Under the proposed agreement, Ukraine’s security would be assured by guarantor states, including the US and Russia. On this issue, outlined in Article 2, there was no dispute. But according to the Times, Moscow tried to add a clause in Article 5 concerning the guarantors’ response in the event of an armed attack on Ukraine.
Moscow proposed that if Ukraine were to be attacked (by any nation, NOT RUSSIA), the guarantors would need to unanimously agree on any military response.
In the Times lied writing this would mean that “Moscow could invade Ukraine again and then veto any military intervention on Ukraine’s behalf — a seemingly absurd condition that Kyiv quickly identified as a dealbreaker.” Article 2 of the draft treaty binds any guarantor state or party to the treaty – including Russia – “to refrain from the threat or use of force against Ukraine, its sovereignty and independence, or in any other manner inconsistent with the purposes of the United Nations.” Accordingly, were Russia to flagrantly violate the treaty by invading Ukraine, it would have no grounds to invoke a different section of the treaty to prevent other states from responding to its attack. If one party violates a treaty it cannot expect others to continue adhering to it. Therefore, if Russia were to attack Ukraine, it would not have right to stop someone else from responding.
The Times-Ukrainian claim that this Russian proposal was a “dealbreaker” is not only dubious on its own, but contradicted by the available record.
 

I've heard that Doug. I've heard it was Boris Johnson who came in and ruined the negotiation. Now was he under authority as if it was Joe Biden? Was this the unofficial NATO position?

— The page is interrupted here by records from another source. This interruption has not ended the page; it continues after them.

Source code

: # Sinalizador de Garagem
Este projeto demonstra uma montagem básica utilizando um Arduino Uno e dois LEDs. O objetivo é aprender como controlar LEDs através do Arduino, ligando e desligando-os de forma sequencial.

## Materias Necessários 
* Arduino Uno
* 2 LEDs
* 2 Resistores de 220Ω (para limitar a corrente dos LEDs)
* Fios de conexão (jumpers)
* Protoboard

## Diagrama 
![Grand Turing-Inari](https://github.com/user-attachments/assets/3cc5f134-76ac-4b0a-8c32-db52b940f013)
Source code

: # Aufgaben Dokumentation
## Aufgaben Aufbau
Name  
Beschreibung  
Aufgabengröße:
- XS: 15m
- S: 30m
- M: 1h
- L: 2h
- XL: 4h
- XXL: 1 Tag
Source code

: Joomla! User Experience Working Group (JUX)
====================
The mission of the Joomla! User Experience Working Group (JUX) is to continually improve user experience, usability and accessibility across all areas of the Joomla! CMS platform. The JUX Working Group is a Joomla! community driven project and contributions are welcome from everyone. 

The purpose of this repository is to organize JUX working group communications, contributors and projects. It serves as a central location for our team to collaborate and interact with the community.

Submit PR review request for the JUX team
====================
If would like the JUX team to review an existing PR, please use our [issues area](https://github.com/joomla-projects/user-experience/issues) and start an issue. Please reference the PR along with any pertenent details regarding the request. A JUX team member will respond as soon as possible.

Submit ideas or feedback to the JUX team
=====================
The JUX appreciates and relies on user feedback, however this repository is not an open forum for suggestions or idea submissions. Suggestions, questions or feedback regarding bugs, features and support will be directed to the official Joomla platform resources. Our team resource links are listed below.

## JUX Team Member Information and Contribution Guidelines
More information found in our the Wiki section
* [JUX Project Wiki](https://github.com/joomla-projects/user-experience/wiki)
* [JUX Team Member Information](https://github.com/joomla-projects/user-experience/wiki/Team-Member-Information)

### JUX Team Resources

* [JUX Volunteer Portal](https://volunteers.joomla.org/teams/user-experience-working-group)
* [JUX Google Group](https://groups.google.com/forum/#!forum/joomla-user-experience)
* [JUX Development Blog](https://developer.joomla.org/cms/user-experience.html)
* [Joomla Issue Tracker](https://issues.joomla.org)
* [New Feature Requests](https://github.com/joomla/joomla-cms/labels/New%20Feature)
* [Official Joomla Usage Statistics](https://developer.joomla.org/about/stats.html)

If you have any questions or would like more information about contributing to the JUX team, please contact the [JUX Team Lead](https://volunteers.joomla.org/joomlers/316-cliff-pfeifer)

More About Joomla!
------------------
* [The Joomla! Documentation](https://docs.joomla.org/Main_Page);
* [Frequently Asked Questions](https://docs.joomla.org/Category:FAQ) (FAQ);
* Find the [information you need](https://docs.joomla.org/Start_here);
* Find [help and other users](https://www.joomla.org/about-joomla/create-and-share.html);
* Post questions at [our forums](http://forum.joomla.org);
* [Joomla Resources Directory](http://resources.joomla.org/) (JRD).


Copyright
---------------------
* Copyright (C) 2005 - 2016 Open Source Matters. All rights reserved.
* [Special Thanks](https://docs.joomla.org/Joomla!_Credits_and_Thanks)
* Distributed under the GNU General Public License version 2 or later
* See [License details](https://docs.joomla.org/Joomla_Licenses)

The former US official also claimed that White House believed Putin was “salivating” at the prospect of peace.

"Salivating"? Yeah nice evenly balanced quote! Of course Biden and Nato were first prepared to offer Zelensky asylum, but he said he "doesn't need assylum, he needs guns" or something to that effect. 

I understood in 2011 , in polling ,it was pretty much split down the middle whether Ukraine wanted admission to Nato. And after the 2014 revolution, it was solidly for Nato admission.

It seems like the article ends up hedging a little whether Russia had the right to iater invade and as a guarantor, veto power over  outside intervention? That would seem like deal breaker!

Just my take. But obviously if Ukraine decided it was in it's best interests to eventually accept a joint proposal, this whole war could have been avoided, or at least put off.